Teen Titans : the Judas Contract


Les Teen Titans, dans leurs différentes acceptions, ont constitué dès le départ une alternative intéressante aux grands récits dramatiques impliquant les héros tutélaires de l'univers DC : créés en 1966, ils permettaient de cultiver ce bouleversement spécifique à l'âge adolescent ainsi que les relations plus ou moins paternelles entre les membres de la JLA et leurs successeurs putatifs. Cependant, à l'instar des New Mutants construits sur des bases similaires, le succès n'a pas toujours été au rendez-vous malgré des équipes artistiques ambitieuses en charge des projets. La fin des années 1970 fut ainsi fatale à la première mouture de la série qui n'avait pas su trouver une véritable ligne directrice, avant de renaître en 1980 avec le duo Wolfman/Pérez.

The Judas Contract
constitue un bon point de départ pour qui souhaite appréhender l'équipe de jeunes loups costumés qui s'est constituée autour de Robin/Dick Grayson : l'extraterrestre Starfire, Changelin, Kid Flash, Wonder Girl, Raven et Cyborg. Une équipe pas encore totalement définie, qui se cherche une âme et des raisons de continuer après leur précédente action d'éclat contre les hommes de Brother Blood. Certains des membres ont des velléités de départ, d'autres choisissent de se mettre en couple ou cherchent à nouer des liens un peu plus forts que la simple camaraderie : le groupe est clairement dans un entre-deux et l'avenir leur apparaît incertain. Et, pour le coup, de nouveaux membres pointent le bout de leur nez... 

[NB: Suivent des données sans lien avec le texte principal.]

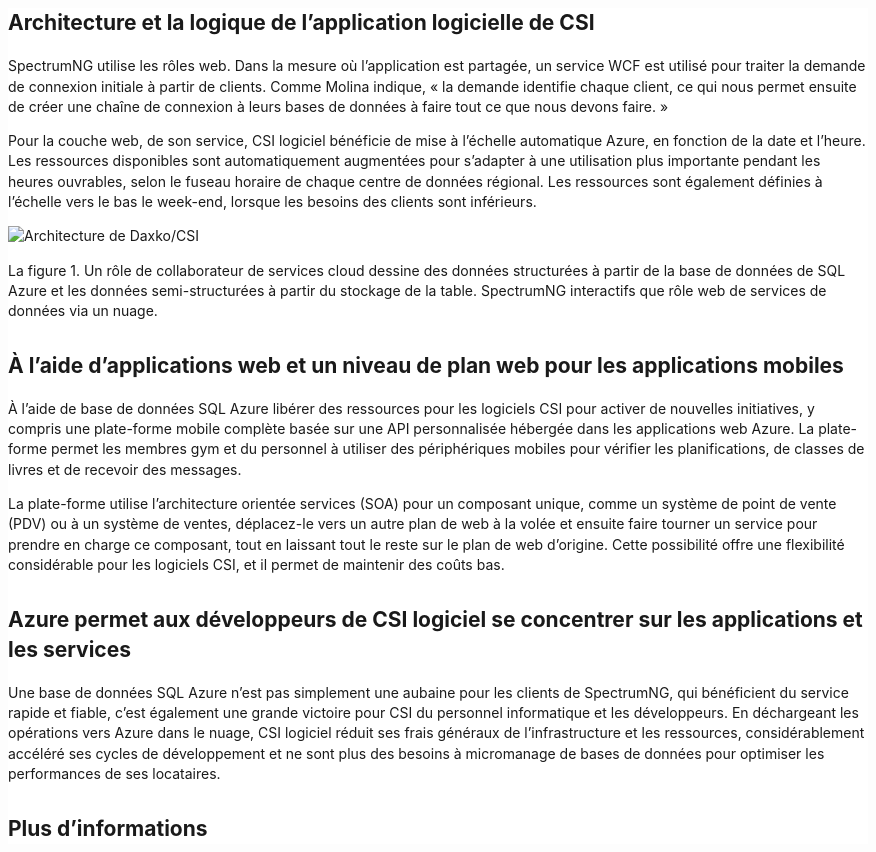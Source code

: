 ## <a name="csi-software-application-logic-and-architecture"></a>Architecture et la logique de l’application logicielle de CSI

SpectrumNG utilise les rôles web. Dans la mesure où l’application est partagée, un service WCF est utilisé pour traiter la demande de connexion initiale à partir de clients. Comme Molina indique, « la demande identifie chaque client, ce qui nous permet ensuite de créer une chaîne de connexion à leurs bases de données à faire tout ce que nous devons faire. »

Pour la couche web, de son service, CSI logiciel bénéficie de mise à l’échelle automatique Azure, en fonction de la date et l’heure. Les ressources disponibles sont automatiquement augmentées pour s’adapter à une utilisation plus importante pendant les heures ouvrables, selon le fuseau horaire de chaque centre de données régional. Les ressources sont également définies à l’échelle vers le bas le week-end, lorsque les besoins des clients sont inférieurs.

     
![Architecture de Daxko/CSI](./media/sql-database-implementation-daxko/figure1.png)

La figure 1. Un rôle de collaborateur de services cloud dessine des données structurées à partir de la base de données de SQL Azure et les données semi-structurées à partir du stockage de la table. SpectrumNG interactifs que rôle web de services de données via un nuage.

## <a name="using-web-apps-and-a-web-plan-tier-for-mobile-apps"></a>À l’aide d’applications web et un niveau de plan web pour les applications mobiles

À l’aide de base de données SQL Azure libérer des ressources pour les logiciels CSI pour activer de nouvelles initiatives, y compris une plate-forme mobile complète basée sur une API personnalisée hébergée dans les applications web Azure. La plate-forme permet les membres gym et du personnel à utiliser des périphériques mobiles pour vérifier les planifications, de classes de livres et de recevoir des messages.

La plate-forme utilise l’architecture orientée services (SOA) pour un composant unique, comme un système de point de vente (PDV) ou à un système de ventes, déplacez-le vers un autre plan de web à la volée et ensuite faire tourner un service pour prendre en charge ce composant, tout en laissant tout le reste sur le plan de web d’origine. Cette possibilité offre une flexibilité considérable pour les logiciels CSI, et il permet de maintenir des coûts bas.

## <a name="azure-lets-csi-software-developers-focus-on-apps-and-services"></a>Azure permet aux développeurs de CSI logiciel se concentrer sur les applications et les services

Une base de données SQL Azure n’est pas simplement une aubaine pour les clients de SpectrumNG, qui bénéficient du service rapide et fiable, c’est également une grande victoire pour CSI du personnel informatique et les développeurs. En déchargeant les opérations vers Azure dans le nuage, CSI logiciel réduit ses frais généraux de l’infrastructure et les ressources, considérablement accéléré ses cycles de développement et ne sont plus des besoins à micromanage de bases de données pour optimiser les performances de ses locataires.

## <a name="more-information"></a>Plus d’informations
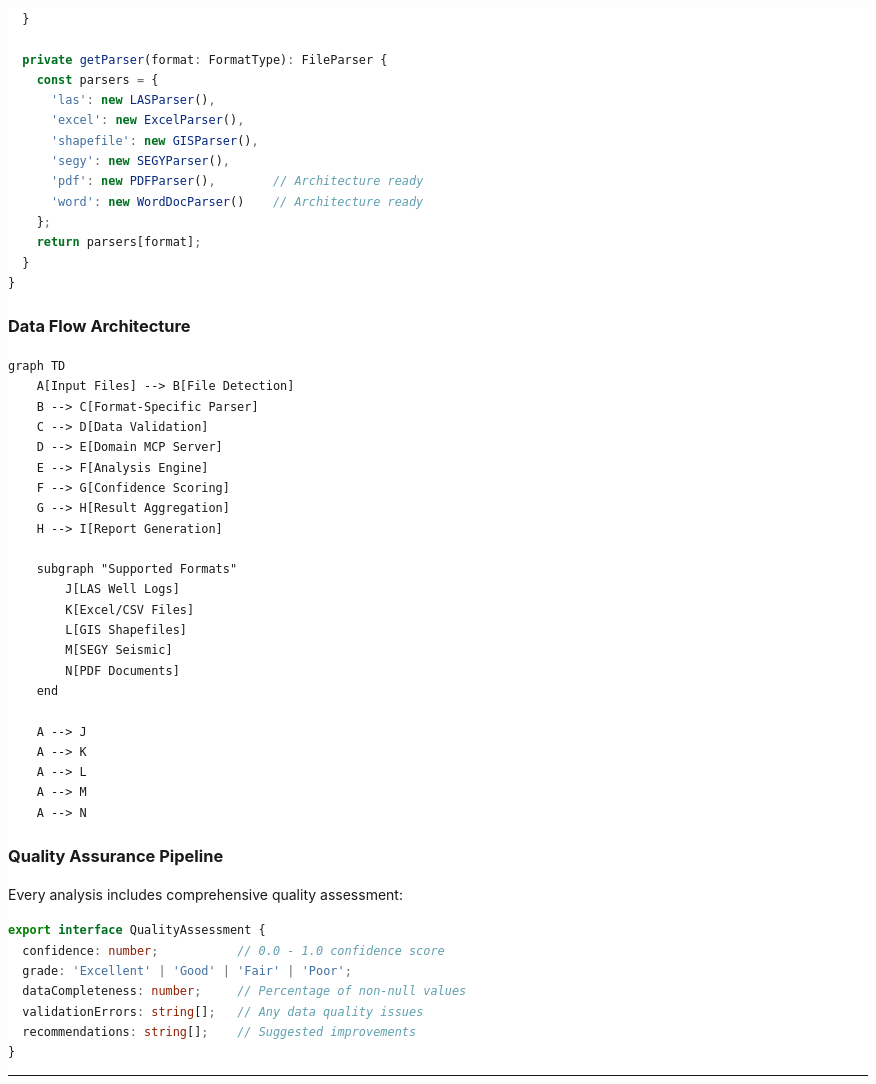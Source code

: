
 ```typescript
  }
  
  private getParser(format: FormatType): FileParser {
    const parsers = {
      'las': new LASParser(),
      'excel': new ExcelParser(), 
      'shapefile': new GISParser(),
      'segy': new SEGYParser(),
      'pdf': new PDFParser(),        // Architecture ready
      'word': new WordDocParser()    // Architecture ready
    };
    return parsers[format];
  }
}
```

### Data Flow Architecture

```mermaid
graph TD
    A[Input Files] --> B[File Detection]
    B --> C[Format-Specific Parser]
    C --> D[Data Validation]
    D --> E[Domain MCP Server]
    E --> F[Analysis Engine]
    F --> G[Confidence Scoring]
    G --> H[Result Aggregation]
    H --> I[Report Generation]
    
    subgraph "Supported Formats"
        J[LAS Well Logs]
        K[Excel/CSV Files]
        L[GIS Shapefiles]
        M[SEGY Seismic]
        N[PDF Documents]
    end
    
    A --> J
    A --> K
    A --> L
    A --> M
    A --> N
```

### Quality Assurance Pipeline

Every analysis includes comprehensive quality assessment:

```typescript
export interface QualityAssessment {
  confidence: number;           // 0.0 - 1.0 confidence score
  grade: 'Excellent' | 'Good' | 'Fair' | 'Poor';
  dataCompleteness: number;     // Percentage of non-null values
  validationErrors: string[];   // Any data quality issues
  recommendations: string[];    // Suggested improvements
}
```

---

Sauf que le ver est dans le fruit, et l'un des nouveaux partenaires n'est pas sincère dans ses intentions : aucun suspense ici, puisque nous le découvrons très vite, même si ses motivations paraissent obscures (et ne cesseront jamais véritablement de l'être). Faisant bonne figure auprès de ses coéquipiers, le traître a tissé des liens étroits avec l'un de leur pire ennemi, qui lui-même est au service d'une organisation qui a juré leur perte. C'est beaucoup pour une équipe balbutiante dont le leader a encore du mal à s'affranchir totalement de ses anciens super-mentors (Batman et Superman) : un poids qui sera longtemps la pierre d'achoppement des aventures du futur Nightwing (cf. Grayson, agent of Spyral ou encore Batman & Robin Eternal).


La série a été d'ailleurs directement adaptée en 2017 en un film d'animation qui reprend une très grosse partie des éléments constitutifs, mais nous nous cantonnerons aux épisodes réunis en 2004 en album, disponible en version Deluxe ou chez Eaglemoss dans la collection DC Graphic Novels.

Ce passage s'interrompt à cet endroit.